4. Withdrawal smarts
Here’s the issue with Individual Retirement Accounts (IRAs) and 401(k)s: Age- and tax-related
rules necessitate a Required Minimum Distribution (RMD) at a time prescribed by the IRS.
But be conscientious about tapping these accounts,
and, if possible, try not to take out so much that your tax bill chews up your savings. Remember,
too, that your withdrawal rates need to be sustainable over the rest of your life. Withdrawing too
much could easily impact that steady stream of income you’re looking for and one long-followed standard,
the 4% rule, may help you keep it constant. Keeping in close contact
with your financial professional in retirement could free up your time and help ease your mind. In other words,
the pros can help.
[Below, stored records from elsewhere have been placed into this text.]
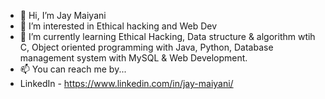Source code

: - 👋 Hi, I’m Jay Maiyani
- 👀 I’m interested in Ethical hacking and Web Dev
- 🌱 I’m currently learning Ethical Hacking, Data structure & algorithm wtih C, Object oriented programming with Java, Python, Database management system with MySQL & Web Development.
- 📫 You can reach me by...
- LinkedIn - https://www.linkedin.com/in/jay-maiyani/
<!---
Jay-Maiyani/Jay-Maiyani is a ✨ special ✨ repository because its `README.md` (this file) appears on your GitHub profile.
You can click the Preview link to take a look at your changes.
--->
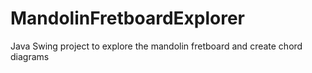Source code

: # MandolinFretboardExplorer
 Java Swing project to explore the mandolin fretboard and create chord diagrams
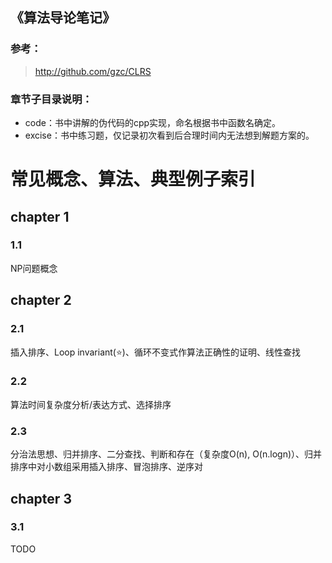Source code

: ## 《算法导论笔记》

### 参考：
> http://github.com/gzc/CLRS


### 章节子目录说明：
- code：书中讲解的伪代码的cpp实现，命名根据书中函数名确定。
- excise：书中练习题，仅记录初次看到后合理时间内无法想到解题方案的。

# 常见概念、算法、典型例子索引
## chapter 1
### 1.1
NP问题概念
## chapter 2
### 2.1
插入排序、Loop invariant(⭐)、循环不变式作算法正确性的证明、线性查找
### 2.2
算法时间复杂度分析/表达方式、选择排序
### 2.3
分治法思想、归并排序、二分查找、判断和存在（复杂度O(n), O(n.logn)）、归并排序中对小数组采用插入排序、冒泡排序、逆序对
## chapter 3
### 3.1
TODO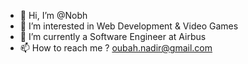 - 👋 Hi, I’m @Nobh
- 👀 I’m interested in Web Development & Video Games
- 🌱 I’m currently a Software Engineer at Airbus
- 📫 How to reach me ? oubah.nadir@gmail.com

<!---
Nobh/Nobh is a ✨ special ✨ repository because its `README.md` (this file) appears on your GitHub profile.
You can click the Preview link to take a look at your changes.
--->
There are plenty of rules and changing tax laws that can crimp your "take-home pay" if
you have a misstep. For starters, pay attention to IRA and 401(k) withdrawal rules so you avoid penalties.
Also keep in mind that pulling money out of traditional IRAs and 401(k) plans boosts your taxable income.
This could make more of your Social Security benefits subject to income tax, pushing you over certain thresholds
for higher tax brackets, and so on. Now, if you have a Roth IRA, your withdrawal from the Roth may be tax free,
dependent on certain circumstances. Be sure to consult with a tax professional to determine how taxation applies to your situation.